• [REQUIRED WORK]: Starting at the first line of the data below, write out each line exactly until you reach the line containing "使用了bootstrap构建", and include that line too.

::: RECORDS FOR THE EXERCISE

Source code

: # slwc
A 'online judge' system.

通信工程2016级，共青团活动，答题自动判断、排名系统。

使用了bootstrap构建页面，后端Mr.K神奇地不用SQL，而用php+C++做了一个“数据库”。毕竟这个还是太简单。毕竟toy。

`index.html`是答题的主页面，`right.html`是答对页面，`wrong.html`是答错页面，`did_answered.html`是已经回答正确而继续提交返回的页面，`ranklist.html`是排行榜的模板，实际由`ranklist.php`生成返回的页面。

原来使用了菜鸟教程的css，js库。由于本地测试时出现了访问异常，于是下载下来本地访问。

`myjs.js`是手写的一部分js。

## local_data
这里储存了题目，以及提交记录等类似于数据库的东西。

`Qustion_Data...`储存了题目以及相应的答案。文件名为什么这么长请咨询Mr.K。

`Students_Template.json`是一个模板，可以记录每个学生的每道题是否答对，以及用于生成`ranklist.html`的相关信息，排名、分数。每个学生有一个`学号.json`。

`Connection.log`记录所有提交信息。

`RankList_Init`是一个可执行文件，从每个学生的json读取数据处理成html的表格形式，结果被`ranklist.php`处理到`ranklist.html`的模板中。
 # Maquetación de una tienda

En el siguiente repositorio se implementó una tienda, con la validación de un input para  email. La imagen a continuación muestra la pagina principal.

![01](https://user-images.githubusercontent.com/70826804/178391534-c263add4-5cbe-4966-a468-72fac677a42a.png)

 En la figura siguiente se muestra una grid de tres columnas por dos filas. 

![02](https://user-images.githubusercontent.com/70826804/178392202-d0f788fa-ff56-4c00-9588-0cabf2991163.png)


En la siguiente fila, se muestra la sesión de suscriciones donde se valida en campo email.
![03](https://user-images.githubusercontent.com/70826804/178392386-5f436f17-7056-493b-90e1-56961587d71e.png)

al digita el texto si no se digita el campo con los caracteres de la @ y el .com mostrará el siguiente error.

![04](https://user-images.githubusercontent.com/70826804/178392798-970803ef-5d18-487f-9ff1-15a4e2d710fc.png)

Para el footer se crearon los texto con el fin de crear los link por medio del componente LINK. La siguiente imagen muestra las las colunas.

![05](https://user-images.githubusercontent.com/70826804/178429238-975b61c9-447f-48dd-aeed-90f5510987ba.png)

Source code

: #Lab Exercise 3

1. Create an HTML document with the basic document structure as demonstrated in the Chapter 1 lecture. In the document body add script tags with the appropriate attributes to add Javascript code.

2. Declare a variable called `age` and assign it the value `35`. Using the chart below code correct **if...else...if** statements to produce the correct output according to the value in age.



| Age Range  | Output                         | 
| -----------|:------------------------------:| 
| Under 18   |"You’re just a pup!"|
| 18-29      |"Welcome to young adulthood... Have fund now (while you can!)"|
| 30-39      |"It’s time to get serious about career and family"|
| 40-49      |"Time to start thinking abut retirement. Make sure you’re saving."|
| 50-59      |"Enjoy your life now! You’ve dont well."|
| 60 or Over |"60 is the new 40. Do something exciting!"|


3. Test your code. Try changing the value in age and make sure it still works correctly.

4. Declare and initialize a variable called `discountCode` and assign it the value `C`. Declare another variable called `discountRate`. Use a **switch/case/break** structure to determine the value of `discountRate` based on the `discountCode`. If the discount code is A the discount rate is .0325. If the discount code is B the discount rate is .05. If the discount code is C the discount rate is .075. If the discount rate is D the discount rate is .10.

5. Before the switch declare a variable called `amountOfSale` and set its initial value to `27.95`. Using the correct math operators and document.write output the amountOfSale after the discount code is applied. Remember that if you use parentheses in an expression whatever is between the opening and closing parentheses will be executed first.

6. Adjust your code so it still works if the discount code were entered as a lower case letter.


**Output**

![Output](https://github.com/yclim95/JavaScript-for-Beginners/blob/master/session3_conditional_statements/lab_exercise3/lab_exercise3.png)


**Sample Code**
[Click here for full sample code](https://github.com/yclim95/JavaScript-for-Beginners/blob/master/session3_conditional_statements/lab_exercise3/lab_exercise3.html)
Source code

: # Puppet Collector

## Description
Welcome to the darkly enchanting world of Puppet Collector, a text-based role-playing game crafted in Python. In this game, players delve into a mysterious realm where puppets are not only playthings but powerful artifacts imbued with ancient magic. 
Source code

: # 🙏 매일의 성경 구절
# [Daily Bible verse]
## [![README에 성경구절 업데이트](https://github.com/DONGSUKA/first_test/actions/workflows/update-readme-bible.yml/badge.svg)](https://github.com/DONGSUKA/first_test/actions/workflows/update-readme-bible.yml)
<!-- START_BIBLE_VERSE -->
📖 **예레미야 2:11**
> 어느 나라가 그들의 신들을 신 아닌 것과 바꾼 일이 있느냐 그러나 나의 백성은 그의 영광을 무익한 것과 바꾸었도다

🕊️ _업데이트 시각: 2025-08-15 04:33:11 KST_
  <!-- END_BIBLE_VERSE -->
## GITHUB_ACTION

::::::

• [SOLUTION TO THE PROBLEM]:
Source code

: # slwc
A 'online judge' system.

通信工程2016级，共青团活动，答题自动判断、排名系统。

使用了bootstrap构建页面，后端Mr.K神奇地不用SQL，而用php+C++做了一个“数据库”。毕竟这个还是太简单。毕竟toy。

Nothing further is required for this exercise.